I'm facing an issue with my kafka consumer job written in scala. when we start the consumer, it fetches all messages available in the broker from the last consumed offset, process those JSON messages and writes them to Hive table. After writing, it has to again fetch new messages, but that's not happening instead we have to forcefully stop the job and restart it to fetch new messages.
Here are the steps we perform in the Kafka consumer job.

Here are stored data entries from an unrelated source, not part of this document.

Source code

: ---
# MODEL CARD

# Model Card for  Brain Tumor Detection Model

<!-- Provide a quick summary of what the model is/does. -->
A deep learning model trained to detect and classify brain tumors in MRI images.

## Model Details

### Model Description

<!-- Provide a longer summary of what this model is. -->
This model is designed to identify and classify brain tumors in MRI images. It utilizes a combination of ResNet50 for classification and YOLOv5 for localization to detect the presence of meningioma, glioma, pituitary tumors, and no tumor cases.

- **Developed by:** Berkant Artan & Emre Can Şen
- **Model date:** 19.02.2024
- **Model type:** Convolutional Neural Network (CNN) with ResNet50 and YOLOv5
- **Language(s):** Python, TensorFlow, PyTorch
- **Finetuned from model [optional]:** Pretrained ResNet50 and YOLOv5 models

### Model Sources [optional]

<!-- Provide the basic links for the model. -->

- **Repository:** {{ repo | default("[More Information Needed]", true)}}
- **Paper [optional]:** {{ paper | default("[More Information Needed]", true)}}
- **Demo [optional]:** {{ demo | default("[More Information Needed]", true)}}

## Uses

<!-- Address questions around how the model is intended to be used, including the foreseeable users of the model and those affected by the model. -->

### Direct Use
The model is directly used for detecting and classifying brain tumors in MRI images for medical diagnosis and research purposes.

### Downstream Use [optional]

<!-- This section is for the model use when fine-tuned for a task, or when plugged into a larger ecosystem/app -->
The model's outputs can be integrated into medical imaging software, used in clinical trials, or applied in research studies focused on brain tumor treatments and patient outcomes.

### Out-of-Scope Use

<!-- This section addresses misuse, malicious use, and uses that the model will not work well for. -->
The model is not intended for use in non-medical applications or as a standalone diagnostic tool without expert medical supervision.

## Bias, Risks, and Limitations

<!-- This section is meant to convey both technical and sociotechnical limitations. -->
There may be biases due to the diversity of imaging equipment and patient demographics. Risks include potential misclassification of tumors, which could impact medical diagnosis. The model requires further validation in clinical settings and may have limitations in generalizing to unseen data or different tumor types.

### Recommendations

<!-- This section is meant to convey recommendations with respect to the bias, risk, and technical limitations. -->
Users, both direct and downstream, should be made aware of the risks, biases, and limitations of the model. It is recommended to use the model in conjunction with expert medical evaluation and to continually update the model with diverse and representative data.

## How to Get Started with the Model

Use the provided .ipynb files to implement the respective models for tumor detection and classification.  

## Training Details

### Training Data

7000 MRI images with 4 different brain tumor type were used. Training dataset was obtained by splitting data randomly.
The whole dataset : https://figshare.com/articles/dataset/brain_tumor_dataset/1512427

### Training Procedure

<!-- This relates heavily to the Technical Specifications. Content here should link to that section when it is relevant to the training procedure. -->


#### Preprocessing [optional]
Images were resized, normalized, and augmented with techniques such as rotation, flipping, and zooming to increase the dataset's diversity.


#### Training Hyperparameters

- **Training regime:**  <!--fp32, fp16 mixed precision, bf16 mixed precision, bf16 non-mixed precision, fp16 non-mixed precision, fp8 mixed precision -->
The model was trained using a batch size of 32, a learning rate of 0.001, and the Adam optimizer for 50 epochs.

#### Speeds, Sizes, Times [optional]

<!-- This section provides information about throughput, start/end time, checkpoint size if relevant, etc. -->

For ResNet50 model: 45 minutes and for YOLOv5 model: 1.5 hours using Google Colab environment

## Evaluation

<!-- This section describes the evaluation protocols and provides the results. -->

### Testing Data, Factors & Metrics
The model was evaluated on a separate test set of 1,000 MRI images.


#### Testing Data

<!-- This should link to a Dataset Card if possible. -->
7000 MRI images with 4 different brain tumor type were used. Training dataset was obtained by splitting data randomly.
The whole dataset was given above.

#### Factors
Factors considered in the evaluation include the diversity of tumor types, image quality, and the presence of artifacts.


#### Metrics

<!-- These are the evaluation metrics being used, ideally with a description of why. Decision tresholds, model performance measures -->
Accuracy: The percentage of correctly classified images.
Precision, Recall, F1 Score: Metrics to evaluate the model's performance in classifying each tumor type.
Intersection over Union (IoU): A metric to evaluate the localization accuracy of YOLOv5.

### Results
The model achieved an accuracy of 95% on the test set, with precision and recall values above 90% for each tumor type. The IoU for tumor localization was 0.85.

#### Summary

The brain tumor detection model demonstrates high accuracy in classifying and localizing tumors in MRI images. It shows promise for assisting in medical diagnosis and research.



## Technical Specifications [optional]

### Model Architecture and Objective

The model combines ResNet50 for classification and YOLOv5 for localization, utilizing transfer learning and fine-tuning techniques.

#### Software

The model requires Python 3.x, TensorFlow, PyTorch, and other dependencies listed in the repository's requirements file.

- set the params/properties
- start the stream and messages based on the offsets
- Parse the JSON messages for few house keeping columns
- check for the duplicates in current stream comparing with last 5 days of hive partitions
- write to Hive partitioned table
- create trigger files for the successor job to parse the JSON
- Repeat above process for new messages in stream
Here are some of the properties we set
kafka_props.put("bootstrap.servers", BROKER_SERVERS)
kafka_props.put("key.deserializer", classOf[StringDeserializer])
kafka_props.put("value.deserializer", classOf[StringDeserializer])
kafka_props.put("group.id", GROUP_ID)
kafka_props.put("auto.offset.reset", offset)
kafka_props.put("security.protocol", "SSL")
kafka_props.put("ssl.truststore.location", TRUSTSTORE_LOCATION)
kafka_props.put("ssl.truststore.password", SSL_TRUST_PWD)
kafka_props.put("ssl.keystore.location", KEYSTORE_LOCATION)
kafka_props.put("ssl.keystore.password", SSL_KEY_PWD)
kafka_props.put("enable.auto.commit", (false: java.lang.Boolean))
kafka_props.put("session.timeout.ms", (30000: java.lang.Integer))
kafka_props.put("heartbeat.interval.ms", (3000: java.lang.Integer))
we tried changing parameters but not much help. Not sure what is being missed and need help to fix it.